Task instructions ->
Transcribe, word for word and without additions, each line below from the one containing "- **Formik + Yup** for form handling" through the one containing "This is configured", both ends included.

^^^^^^^^^^^^^^^^

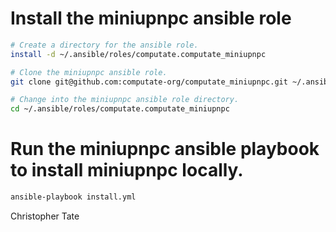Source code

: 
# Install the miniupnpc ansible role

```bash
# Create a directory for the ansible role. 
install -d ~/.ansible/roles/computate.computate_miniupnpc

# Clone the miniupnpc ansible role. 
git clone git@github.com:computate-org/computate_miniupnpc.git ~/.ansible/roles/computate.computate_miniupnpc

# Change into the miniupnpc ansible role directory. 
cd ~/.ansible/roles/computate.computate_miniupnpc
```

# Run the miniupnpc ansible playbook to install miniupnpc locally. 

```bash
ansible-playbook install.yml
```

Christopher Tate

^^^^^^^^^^^^^^^^

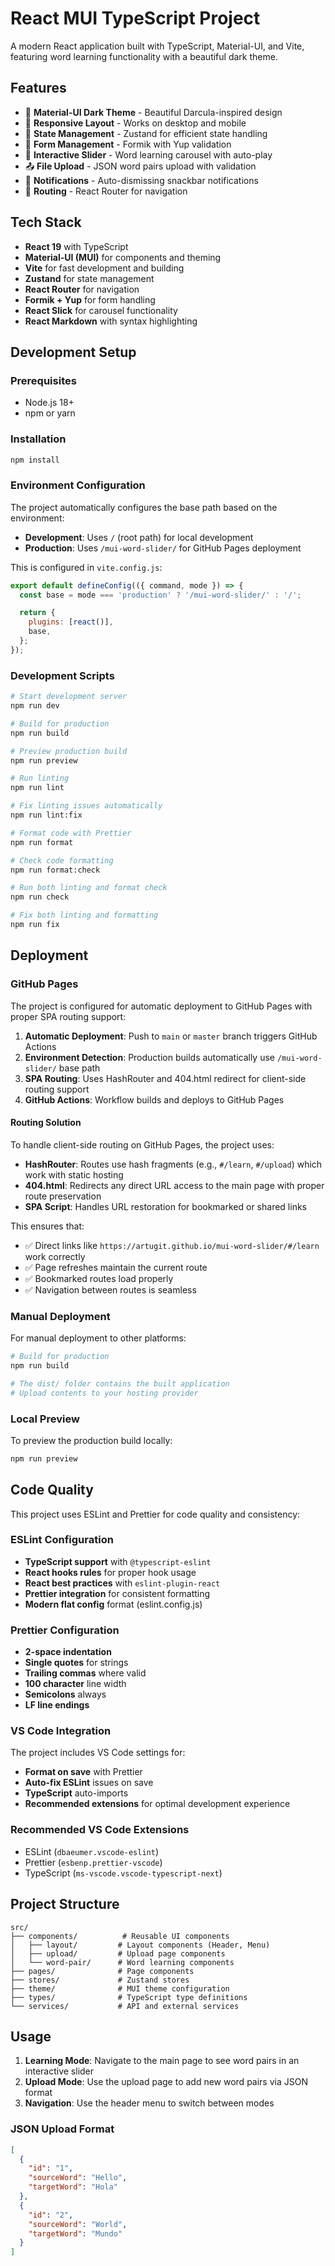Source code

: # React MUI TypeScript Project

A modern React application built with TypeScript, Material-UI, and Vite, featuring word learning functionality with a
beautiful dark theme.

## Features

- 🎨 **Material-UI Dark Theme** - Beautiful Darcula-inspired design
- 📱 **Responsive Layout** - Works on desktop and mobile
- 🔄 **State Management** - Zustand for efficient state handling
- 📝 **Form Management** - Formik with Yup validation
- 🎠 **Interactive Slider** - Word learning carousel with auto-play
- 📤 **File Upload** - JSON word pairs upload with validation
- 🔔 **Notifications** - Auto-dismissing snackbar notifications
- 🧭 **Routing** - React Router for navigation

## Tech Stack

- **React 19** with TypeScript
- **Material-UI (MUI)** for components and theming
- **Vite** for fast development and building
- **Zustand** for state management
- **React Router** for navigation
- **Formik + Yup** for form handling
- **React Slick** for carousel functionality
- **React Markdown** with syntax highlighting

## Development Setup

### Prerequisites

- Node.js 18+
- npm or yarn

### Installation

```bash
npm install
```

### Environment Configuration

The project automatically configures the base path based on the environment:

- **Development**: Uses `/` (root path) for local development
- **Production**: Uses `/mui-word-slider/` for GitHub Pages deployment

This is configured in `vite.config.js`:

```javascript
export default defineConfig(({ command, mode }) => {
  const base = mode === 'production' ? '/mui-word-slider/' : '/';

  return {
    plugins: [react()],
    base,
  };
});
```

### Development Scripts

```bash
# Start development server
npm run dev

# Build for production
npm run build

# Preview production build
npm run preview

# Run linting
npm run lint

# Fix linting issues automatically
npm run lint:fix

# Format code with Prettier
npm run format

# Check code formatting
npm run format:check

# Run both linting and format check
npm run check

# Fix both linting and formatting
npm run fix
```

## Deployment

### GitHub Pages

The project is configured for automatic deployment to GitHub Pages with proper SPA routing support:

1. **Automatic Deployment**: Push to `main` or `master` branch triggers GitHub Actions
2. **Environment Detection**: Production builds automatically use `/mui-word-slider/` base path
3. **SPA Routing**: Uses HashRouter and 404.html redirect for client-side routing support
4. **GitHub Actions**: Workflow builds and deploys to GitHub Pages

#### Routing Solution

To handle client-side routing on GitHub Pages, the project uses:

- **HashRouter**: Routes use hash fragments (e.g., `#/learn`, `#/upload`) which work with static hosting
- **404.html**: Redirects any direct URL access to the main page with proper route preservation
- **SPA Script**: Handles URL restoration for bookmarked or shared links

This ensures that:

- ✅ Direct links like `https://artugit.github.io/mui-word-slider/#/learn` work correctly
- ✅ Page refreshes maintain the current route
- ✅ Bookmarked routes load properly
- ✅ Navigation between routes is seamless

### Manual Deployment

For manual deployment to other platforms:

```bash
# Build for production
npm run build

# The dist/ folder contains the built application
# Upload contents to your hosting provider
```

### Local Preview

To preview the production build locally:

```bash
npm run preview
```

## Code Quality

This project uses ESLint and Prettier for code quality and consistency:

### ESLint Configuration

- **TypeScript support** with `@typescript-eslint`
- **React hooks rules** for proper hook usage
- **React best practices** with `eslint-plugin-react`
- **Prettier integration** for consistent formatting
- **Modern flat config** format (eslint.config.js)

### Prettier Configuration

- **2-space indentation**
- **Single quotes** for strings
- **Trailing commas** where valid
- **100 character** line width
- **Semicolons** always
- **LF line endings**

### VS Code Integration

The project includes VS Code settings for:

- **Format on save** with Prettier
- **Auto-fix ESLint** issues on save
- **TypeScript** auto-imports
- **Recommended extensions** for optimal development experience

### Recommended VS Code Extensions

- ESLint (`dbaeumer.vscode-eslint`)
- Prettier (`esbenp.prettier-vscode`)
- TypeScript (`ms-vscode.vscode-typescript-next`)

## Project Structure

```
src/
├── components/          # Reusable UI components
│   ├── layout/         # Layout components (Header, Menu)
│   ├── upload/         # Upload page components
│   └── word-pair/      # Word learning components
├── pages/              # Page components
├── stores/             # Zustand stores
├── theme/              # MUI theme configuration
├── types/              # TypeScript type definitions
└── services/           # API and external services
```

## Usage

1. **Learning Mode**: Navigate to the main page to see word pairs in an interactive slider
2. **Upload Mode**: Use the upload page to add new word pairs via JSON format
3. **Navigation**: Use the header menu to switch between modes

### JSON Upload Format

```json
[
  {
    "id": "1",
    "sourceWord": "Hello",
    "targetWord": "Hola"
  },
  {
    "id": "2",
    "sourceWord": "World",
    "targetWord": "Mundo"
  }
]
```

^^^^^^^^^^^^^^^^

Exercise result ->
- **Formik + Yup** for form handling
- **React Slick** for carousel functionality
- **React Markdown** with syntax highlighting

## Development Setup

### Prerequisites

- Node.js 18+
- npm or yarn

### Installation

```bash
npm install
```

### Environment Configuration

The project automatically configures the base path based on the environment:

- **Development**: Uses `/` (root path) for local development
- **Production**: Uses `/mui-word-slider/` for GitHub Pages deployment

This is configured in `vite.config.js`:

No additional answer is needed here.